Jak podała sędzia Leszczyńska-Furtak, prokurator wnosił o kary jednostkowe: półtora roku pozbawienia wolności za pierwszy zarzucany czyn oraz roku - za drugi. Zarazem wniósł o orzeczenie kary łącznej: 2 lat pozbawienia wolności z warunkowym zawieszeniem jej wykonania na 5 lat; 10 tys. zł grzywny oraz zakazu wykonywania zawodu funkcjonariusza BOR na 10 lat.

Obrońca i sam oskarżony wnieśli o uniewinnienie; oskarżyciel posiłkowy nie był obecny - dodała rzeczniczka sądu. Zapowiedziała, że ogłoszenie motywów wyroku odbędzie się jawne.

W rozpoczętym w listopadzie 2014 r. procesie Bielawny nie przyznawał się do zarzutów. W czwartek powiedział tylko, że wnosił o uniewinnienie. Przed procesem mówił, że jest przekonany, iż sąd oczyści go z zarzutów.

Opinie biegłych

Podstawą oskarżenia były opinie dwóch biegłych, według których m.in. sposób organizacji i realizacji działań ochronnych był niezgodny z zasadami BOR. Według nich Bielawny odpowiada m.in. za "świadome odstąpienie" od rozpoznania przez BOR lotniska w Smoleńsku; nieobecność BOR na nim oraz niesprawdzenie tras przejazdu prezydenta. Według biegłych wizyty Tuska oraz Lecha Kaczyńskiego różniły się pod względem bezpieczeństwa, bo w pierwszej - wobec obecności premiera Rosji Władimira Putina - służby rosyjskie były mocno zaangażowane w jej ochronę.

"Poziom ochrony wizyty Tuska był nieporównywalnie wyższy" - ocenili biegli.

Podkreślili brak choć jednego oficera BOR, który czekałby na Lecha Kaczyńskiego na lotnisku.
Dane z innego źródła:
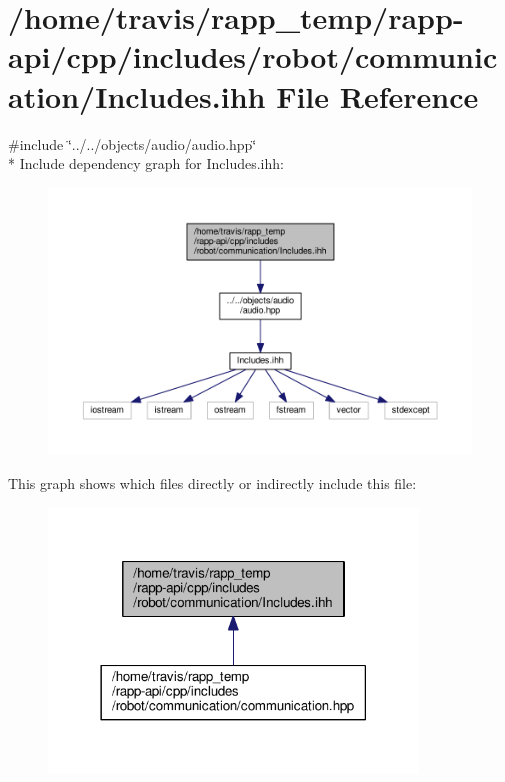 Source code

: \hypertarget{robot_2communication_2Includes_8ihh}{\section{/home/travis/rapp\-\_\-temp/rapp-\/api/cpp/includes/robot/communication/\-Includes.ihh File Reference}
\label{robot_2communication_2Includes_8ihh}
}
{\ttfamily \#include \char`\"{}../../objects/audio/audio.\-hpp\char`\"{}}\\*
Include dependency graph for Includes.\-ihh\-:
\nopagebreak
\begin{figure}[H]
\begin{center}
\leavevmode
\includegraphics[width=350pt]{robot_2communication_2Includes_8ihh__incl}
\end{center}
\end{figure}
This graph shows which files directly or indirectly include this file\-:
\nopagebreak
\begin{figure}[H]
\begin{center}
\leavevmode
\includegraphics[width=278pt]{robot_2communication_2Includes_8ihh__dep__incl}
\end{center}
\end{figure}
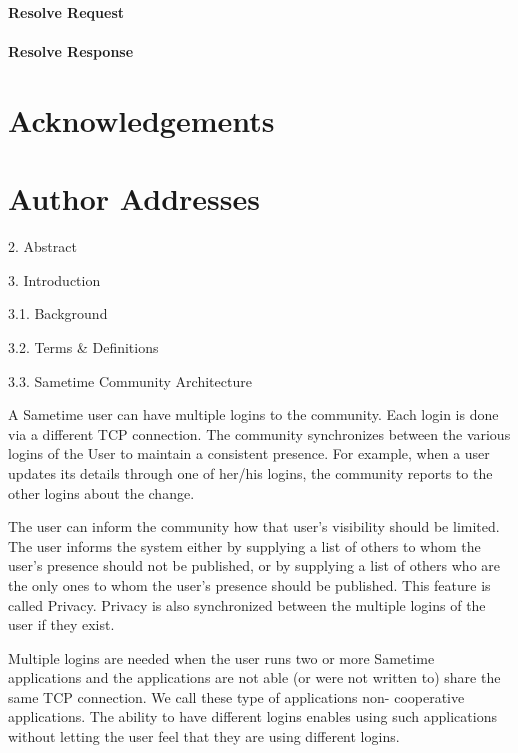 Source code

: \documentclass[titlepage,oneside]{book}
\begin{document}
\subsection{}
\subsubsection{Resolve Request}
\subsubsection{Resolve Response}

\chapter{Acknowledgements}
\chapter{Author Addresses}



2. Abstract


3. Introduction

3.1. Background


3.2. Terms & Definitions


3.3. Sametime Community Architecture

A Sametime user can have multiple logins to the community. Each login
is done via a different TCP connection. The community synchronizes
between the various logins of the User to maintain a consistent
presence. For example, when a user updates its details through one of
her/his logins, the community reports to the other logins about the
change.

The user can inform the community how that user's visibility should be
limited. The user informs the system either by supplying a list of
others to whom the user's presence should not be published, or by
supplying a list of others who are the only ones to whom the user's
presence should be published. This feature is called Privacy. Privacy
is also synchronized between the multiple logins of the user if they
exist.

Multiple logins are needed when the user runs two or more Sametime
applications and the applications are not able (or were not written to)
share the same TCP connection. We call these type of applications non-
cooperative applications. The ability to have different logins enables
using such applications without letting the user feel that they are
using different logins.
\end{document}
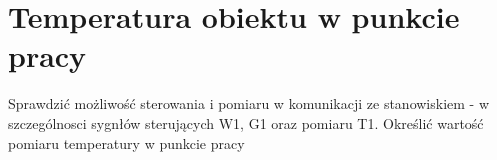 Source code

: \section{Temperatura obiektu w punkcie pracy}
Sprawdzić możliwość sterowania i pomiaru w komunikacji ze stanowiskiem - w szczególnosci sygnłów sterujących W1, G1 oraz pomiaru T1. Określić wartość pomiaru
temperatury w punkcie pracy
Spowodowało to brak wiedzy BOR o tym, jak będzie kołował samolot, kto powita prezydenta na płycie i którędy ewakuować głowę państwa w razie zagrożenia. Ponadto nie sprawdzono np. wysokości okolicznych drzew oraz tego, czy na płycie może się pojawić jakiś pojazd. Zdaniem biegłych Bielawny odpowiada też za nienależyte przeprowadzenie analizy zagrożeń; przygotowanie planu ochrony niezgodnie z zasadami; niewłaściwy nadzór, wybór oficerów do ochrony w Smoleńsku bez doświadczenia w wizytach zagranicznych; niewyznaczenie dowódców zabezpieczenia; brak zadbania o system łączności oficerów BOR w Rosji.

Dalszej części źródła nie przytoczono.